News from the Sioux Falls Area Community Foundation

The Sioux Falls Area Community Foundation has announced its latest round of Community Fund grants, totaling more than $54,000 in support for local nonprofits and causes throughout our area from February 2020 – July 2020.

Supported by unrestricted gifts from individuals, families and businesses throughout the area, the Community Fund is the Foundation’s most visionary endowment; Community Fund grants are designed to “provide the charitable capital necessary to motivate new ways of thinking about how, together, we can create a stronger more vibrant community,” said Patrick Gale, the Foundation’s vice president for community investment.

The following organizations are recipients of Community Fund grants from February 2020 – July 2020:

Designed to eliminate the poverty disadvantage for kids in Sioux Falls, Promising Futures supports ideas and endeavors intended to:

  • Increase a child’s educational experience
  • Increase outside experiences, such as field trips, tours, events, speakers, etc.
  • Provide inspiration and hope so students can see themselves in a world outside of poverty

Promising Futures focuses on 14 elementary and middle schools throughout the city — schools where at least half of the students qualify for free or reduced lunch.

The Community Foundation grant supports the development of a campaign to broaden awareness of the needs facing Sioux Falls students, 40 percent of whom qualify for free/reduced lunch. The multi-faceted campaign includes fundraising and marketing efforts to grow awareness, grow financial support and increase the number of volunteer mentors — all in an effort to help students reach district reading levels through various reading programs.

Southeastern Directions for Life partners with Minnehaha County to provide substance use and mental health treatment to the participants involved in the following problem solving courts: Drug, DUI, Veterans and Mental Health Court.

These specialty problem solving treatment courts are post-plea and designed to help those battling with addiction or mental health disorders and their related criminal offense.

The goal of these models is to reduce recidivism and decrease the amount of contact that participants may have with the criminal justice system by providing participants with intensive probation, substance use and mental health treatment, vocational support, case management and other life tools.

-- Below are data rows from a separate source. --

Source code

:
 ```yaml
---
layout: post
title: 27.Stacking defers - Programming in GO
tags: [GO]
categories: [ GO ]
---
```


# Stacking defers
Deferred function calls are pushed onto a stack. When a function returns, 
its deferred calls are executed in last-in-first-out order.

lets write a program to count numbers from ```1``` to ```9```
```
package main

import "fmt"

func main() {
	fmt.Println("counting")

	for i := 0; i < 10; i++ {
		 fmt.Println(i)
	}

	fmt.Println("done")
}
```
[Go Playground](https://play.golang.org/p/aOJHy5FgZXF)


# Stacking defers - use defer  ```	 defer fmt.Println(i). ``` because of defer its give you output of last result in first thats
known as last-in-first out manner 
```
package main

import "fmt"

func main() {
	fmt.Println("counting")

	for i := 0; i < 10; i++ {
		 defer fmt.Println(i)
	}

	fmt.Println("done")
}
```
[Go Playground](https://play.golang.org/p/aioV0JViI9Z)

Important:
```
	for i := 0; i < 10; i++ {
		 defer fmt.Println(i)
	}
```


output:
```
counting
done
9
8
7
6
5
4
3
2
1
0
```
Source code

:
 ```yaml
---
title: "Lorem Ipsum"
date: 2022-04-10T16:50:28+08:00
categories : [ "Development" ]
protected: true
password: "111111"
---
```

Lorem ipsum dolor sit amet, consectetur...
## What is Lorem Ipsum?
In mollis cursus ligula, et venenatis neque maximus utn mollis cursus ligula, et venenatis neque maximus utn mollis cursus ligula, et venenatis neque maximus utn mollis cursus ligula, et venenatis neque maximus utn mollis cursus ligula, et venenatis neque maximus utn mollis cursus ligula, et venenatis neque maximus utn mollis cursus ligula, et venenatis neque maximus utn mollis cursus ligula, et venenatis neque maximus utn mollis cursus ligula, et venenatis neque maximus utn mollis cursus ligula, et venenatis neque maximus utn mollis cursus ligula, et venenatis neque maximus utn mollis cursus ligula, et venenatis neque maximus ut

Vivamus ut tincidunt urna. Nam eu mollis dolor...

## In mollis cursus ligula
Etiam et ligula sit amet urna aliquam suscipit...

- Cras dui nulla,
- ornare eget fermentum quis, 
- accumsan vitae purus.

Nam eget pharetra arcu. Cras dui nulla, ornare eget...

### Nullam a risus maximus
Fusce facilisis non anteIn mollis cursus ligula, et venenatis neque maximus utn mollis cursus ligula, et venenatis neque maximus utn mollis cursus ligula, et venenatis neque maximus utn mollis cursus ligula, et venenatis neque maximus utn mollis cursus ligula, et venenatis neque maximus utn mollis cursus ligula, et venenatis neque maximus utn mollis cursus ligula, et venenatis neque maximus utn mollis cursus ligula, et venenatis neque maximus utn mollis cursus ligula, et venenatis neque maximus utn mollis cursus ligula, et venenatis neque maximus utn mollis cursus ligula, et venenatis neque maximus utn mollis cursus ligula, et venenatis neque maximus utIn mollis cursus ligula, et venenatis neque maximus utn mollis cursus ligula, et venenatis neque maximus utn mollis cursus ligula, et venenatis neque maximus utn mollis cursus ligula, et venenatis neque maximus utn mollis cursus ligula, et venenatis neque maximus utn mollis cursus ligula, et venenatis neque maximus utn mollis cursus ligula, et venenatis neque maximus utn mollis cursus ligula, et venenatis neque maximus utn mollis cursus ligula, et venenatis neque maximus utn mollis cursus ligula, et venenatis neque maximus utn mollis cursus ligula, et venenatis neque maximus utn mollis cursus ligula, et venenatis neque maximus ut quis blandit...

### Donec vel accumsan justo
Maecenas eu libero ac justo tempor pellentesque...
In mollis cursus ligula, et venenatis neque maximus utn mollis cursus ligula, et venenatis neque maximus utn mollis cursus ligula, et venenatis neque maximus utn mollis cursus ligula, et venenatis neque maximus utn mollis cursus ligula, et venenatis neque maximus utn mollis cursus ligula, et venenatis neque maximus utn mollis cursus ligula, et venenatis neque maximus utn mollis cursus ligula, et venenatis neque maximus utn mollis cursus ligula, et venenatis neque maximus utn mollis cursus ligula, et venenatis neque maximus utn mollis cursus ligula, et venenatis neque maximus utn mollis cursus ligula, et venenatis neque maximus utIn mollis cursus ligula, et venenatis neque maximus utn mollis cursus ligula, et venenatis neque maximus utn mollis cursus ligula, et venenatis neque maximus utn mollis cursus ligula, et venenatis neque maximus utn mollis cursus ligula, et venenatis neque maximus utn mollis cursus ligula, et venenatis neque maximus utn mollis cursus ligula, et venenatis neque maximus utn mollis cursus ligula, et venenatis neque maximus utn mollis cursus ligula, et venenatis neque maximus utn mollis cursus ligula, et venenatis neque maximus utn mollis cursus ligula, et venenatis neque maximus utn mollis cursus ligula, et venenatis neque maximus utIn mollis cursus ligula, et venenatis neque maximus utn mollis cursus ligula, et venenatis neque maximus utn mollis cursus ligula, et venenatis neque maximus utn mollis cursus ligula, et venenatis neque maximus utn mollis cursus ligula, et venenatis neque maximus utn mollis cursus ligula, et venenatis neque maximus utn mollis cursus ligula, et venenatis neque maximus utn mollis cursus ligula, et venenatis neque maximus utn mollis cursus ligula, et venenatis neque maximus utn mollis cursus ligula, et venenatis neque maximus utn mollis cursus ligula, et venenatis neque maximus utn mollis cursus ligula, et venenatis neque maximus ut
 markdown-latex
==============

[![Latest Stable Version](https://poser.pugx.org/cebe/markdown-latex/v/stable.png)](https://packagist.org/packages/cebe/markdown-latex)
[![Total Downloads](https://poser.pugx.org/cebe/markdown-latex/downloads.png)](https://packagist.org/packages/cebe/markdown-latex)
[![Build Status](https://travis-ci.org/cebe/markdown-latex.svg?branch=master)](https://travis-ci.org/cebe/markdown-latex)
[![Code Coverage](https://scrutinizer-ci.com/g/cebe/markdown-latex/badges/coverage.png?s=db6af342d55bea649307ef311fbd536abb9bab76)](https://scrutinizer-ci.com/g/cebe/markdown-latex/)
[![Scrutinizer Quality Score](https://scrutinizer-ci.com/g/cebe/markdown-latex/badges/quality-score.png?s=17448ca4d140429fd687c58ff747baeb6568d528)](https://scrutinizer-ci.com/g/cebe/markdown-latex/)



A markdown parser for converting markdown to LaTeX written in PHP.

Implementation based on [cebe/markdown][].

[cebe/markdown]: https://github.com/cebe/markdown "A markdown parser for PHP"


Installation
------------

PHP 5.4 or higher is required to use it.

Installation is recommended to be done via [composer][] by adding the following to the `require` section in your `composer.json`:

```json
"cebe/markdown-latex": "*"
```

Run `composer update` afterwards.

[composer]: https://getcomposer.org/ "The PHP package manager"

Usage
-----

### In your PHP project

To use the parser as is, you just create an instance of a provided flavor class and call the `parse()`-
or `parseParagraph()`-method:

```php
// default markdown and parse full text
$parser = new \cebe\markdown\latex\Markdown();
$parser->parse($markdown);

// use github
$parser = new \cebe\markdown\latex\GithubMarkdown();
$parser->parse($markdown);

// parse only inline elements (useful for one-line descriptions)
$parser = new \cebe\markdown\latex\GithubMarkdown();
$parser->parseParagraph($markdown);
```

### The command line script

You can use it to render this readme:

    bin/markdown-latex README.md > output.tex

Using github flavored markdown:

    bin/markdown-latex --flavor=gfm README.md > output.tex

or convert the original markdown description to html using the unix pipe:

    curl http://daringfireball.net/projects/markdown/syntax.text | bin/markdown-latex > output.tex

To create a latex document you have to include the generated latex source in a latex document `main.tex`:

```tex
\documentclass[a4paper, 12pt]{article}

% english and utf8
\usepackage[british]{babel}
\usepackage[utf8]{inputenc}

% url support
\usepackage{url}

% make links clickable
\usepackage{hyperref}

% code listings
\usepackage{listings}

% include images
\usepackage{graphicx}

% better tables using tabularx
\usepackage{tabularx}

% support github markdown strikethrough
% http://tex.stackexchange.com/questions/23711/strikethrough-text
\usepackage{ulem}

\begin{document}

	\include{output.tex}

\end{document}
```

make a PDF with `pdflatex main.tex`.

Court models recognize that changing addictive behavior requires constant vigilance, motivation reinforcement and treatment to prevent relapse and promote change. Incentives are utilized by the courts to help motivate and encourage participants to continue to work hard and participate in their treatment.

The Community Foundation grant will support an incentive program designed to make a positive impact on a participant’s motivation and success. Examples of small but meaningful incentives include: applause, acknowledgement from the judge, progression in the court program, decreased court attendance, decreased supervision, a gift card to a local business for food, groceries or hygiene products, bus passes, gas vouchers, etc.

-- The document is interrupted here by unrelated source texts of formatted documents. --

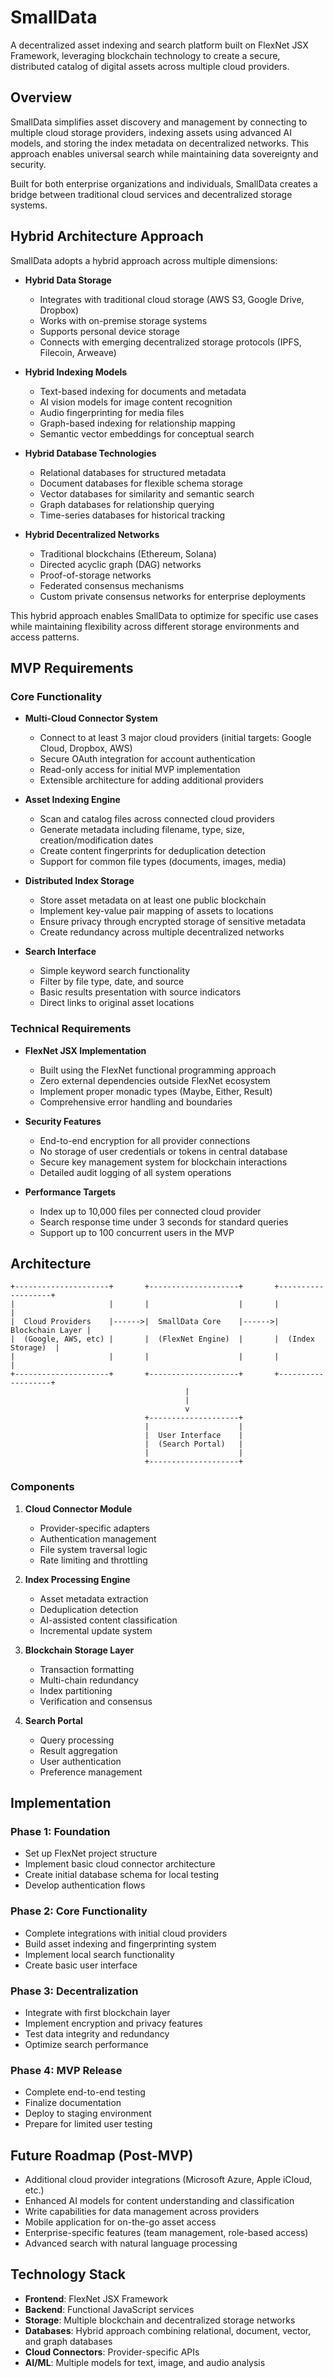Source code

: # SmallData

A decentralized asset indexing and search platform built on FlexNet JSX Framework, leveraging blockchain technology to create a secure, distributed catalog of digital assets across multiple cloud providers.

## Overview

SmallData simplifies asset discovery and management by connecting to multiple cloud storage providers, indexing assets using advanced AI models, and storing the index metadata on decentralized networks. This approach enables universal search while maintaining data sovereignty and security.

Built for both enterprise organizations and individuals, SmallData creates a bridge between traditional cloud services and decentralized storage systems.

## Hybrid Architecture Approach

SmallData adopts a hybrid approach across multiple dimensions:

- **Hybrid Data Storage**
  - Integrates with traditional cloud storage (AWS S3, Google Drive, Dropbox)
  - Works with on-premise storage systems
  - Supports personal device storage
  - Connects with emerging decentralized storage protocols (IPFS, Filecoin, Arweave)

- **Hybrid Indexing Models**
  - Text-based indexing for documents and metadata
  - AI vision models for image content recognition
  - Audio fingerprinting for media files
  - Graph-based indexing for relationship mapping
  - Semantic vector embeddings for conceptual search

- **Hybrid Database Technologies**
  - Relational databases for structured metadata
  - Document databases for flexible schema storage
  - Vector databases for similarity and semantic search
  - Graph databases for relationship querying
  - Time-series databases for historical tracking

- **Hybrid Decentralized Networks**
  - Traditional blockchains (Ethereum, Solana)
  - Directed acyclic graph (DAG) networks
  - Proof-of-storage networks
  - Federated consensus mechanisms
  - Custom private consensus networks for enterprise deployments

This hybrid approach enables SmallData to optimize for specific use cases while maintaining flexibility across different storage environments and access patterns.

## MVP Requirements

### Core Functionality

- **Multi-Cloud Connector System**
  - Connect to at least 3 major cloud providers (initial targets: Google Cloud, Dropbox, AWS)
  - Secure OAuth integration for account authentication
  - Read-only access for initial MVP implementation
  - Extensible architecture for adding additional providers

- **Asset Indexing Engine**
  - Scan and catalog files across connected cloud providers
  - Generate metadata including filename, type, size, creation/modification dates
  - Create content fingerprints for deduplication detection
  - Support for common file types (documents, images, media)

- **Distributed Index Storage**
  - Store asset metadata on at least one public blockchain
  - Implement key-value pair mapping of assets to locations
  - Ensure privacy through encrypted storage of sensitive metadata
  - Create redundancy across multiple decentralized networks

- **Search Interface**
  - Simple keyword search functionality
  - Filter by file type, date, and source
  - Basic results presentation with source indicators
  - Direct links to original asset locations

### Technical Requirements

- **FlexNet JSX Implementation**
  - Built using the FlexNet functional programming approach
  - Zero external dependencies outside FlexNet ecosystem
  - Implement proper monadic types (Maybe, Either, Result)
  - Comprehensive error handling and boundaries

- **Security Features**
  - End-to-end encryption for all provider connections
  - No storage of user credentials or tokens in central database
  - Secure key management system for blockchain interactions
  - Detailed audit logging of all system operations

- **Performance Targets**
  - Index up to 10,000 files per connected cloud provider
  - Search response time under 3 seconds for standard queries
  - Support up to 100 concurrent users in the MVP

## Architecture

```
+---------------------+       +--------------------+       +-------------------+
|                     |       |                    |       |                   |
|  Cloud Providers    |------>|  SmallData Core    |------>|  Blockchain Layer |
|  (Google, AWS, etc) |       |  (FlexNet Engine)  |       |  (Index Storage)  |
|                     |       |                    |       |                   |
+---------------------+       +--------------------+       +-------------------+
                                       |
                                       |
                                       v
                              +--------------------+
                              |                    |
                              |  User Interface    |
                              |  (Search Portal)   |
                              |                    |
                              +--------------------+
```

### Components

1. **Cloud Connector Module**
   - Provider-specific adapters
   - Authentication management
   - File system traversal logic
   - Rate limiting and throttling

2. **Index Processing Engine**
   - Asset metadata extraction
   - Deduplication detection
   - AI-assisted content classification
   - Incremental update system

3. **Blockchain Storage Layer**
   - Transaction formatting
   - Multi-chain redundancy
   - Index partitioning
   - Verification and consensus

4. **Search Portal**
   - Query processing
   - Result aggregation
   - User authentication
   - Preference management

## Implementation

### Phase 1: Foundation
- Set up FlexNet project structure
- Implement basic cloud connector architecture
- Create initial database schema for local testing
- Develop authentication flows

### Phase 2: Core Functionality
- Complete integrations with initial cloud providers
- Build asset indexing and fingerprinting system
- Implement local search functionality
- Create basic user interface

### Phase 3: Decentralization
- Integrate with first blockchain layer
- Implement encryption and privacy features
- Test data integrity and redundancy
- Optimize search performance

### Phase 4: MVP Release
- Complete end-to-end testing
- Finalize documentation
- Deploy to staging environment
- Prepare for limited user testing

## Future Roadmap (Post-MVP)

- Additional cloud provider integrations (Microsoft Azure, Apple iCloud, etc.)
- Enhanced AI models for content understanding and classification
- Write capabilities for data management across providers
- Mobile application for on-the-go asset access
- Enterprise-specific features (team management, role-based access)
- Advanced search with natural language processing

## Technology Stack

- **Frontend**: FlexNet JSX Framework
- **Backend**: Functional JavaScript services
- **Storage**: Multiple blockchain and decentralized storage networks
- **Databases**: Hybrid approach combining relational, document, vector, and graph databases
- **Cloud Connectors**: Provider-specific APIs
- **AI/ML**: Multiple models for text, image, and audio analysis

The Advocates for Human Rights investigates and exposes human rights violations, represents immigrants and refugees who are victims of human rights abuses, trains and assists groups that protect human rights, and uses advocacy, research, and education to engage the public, policy makers, and children in human rights work. The Advocates is the primary provider of free legal services for asylum seekers in the Upper Midwest and has over 350 open asylum or asylum related cases.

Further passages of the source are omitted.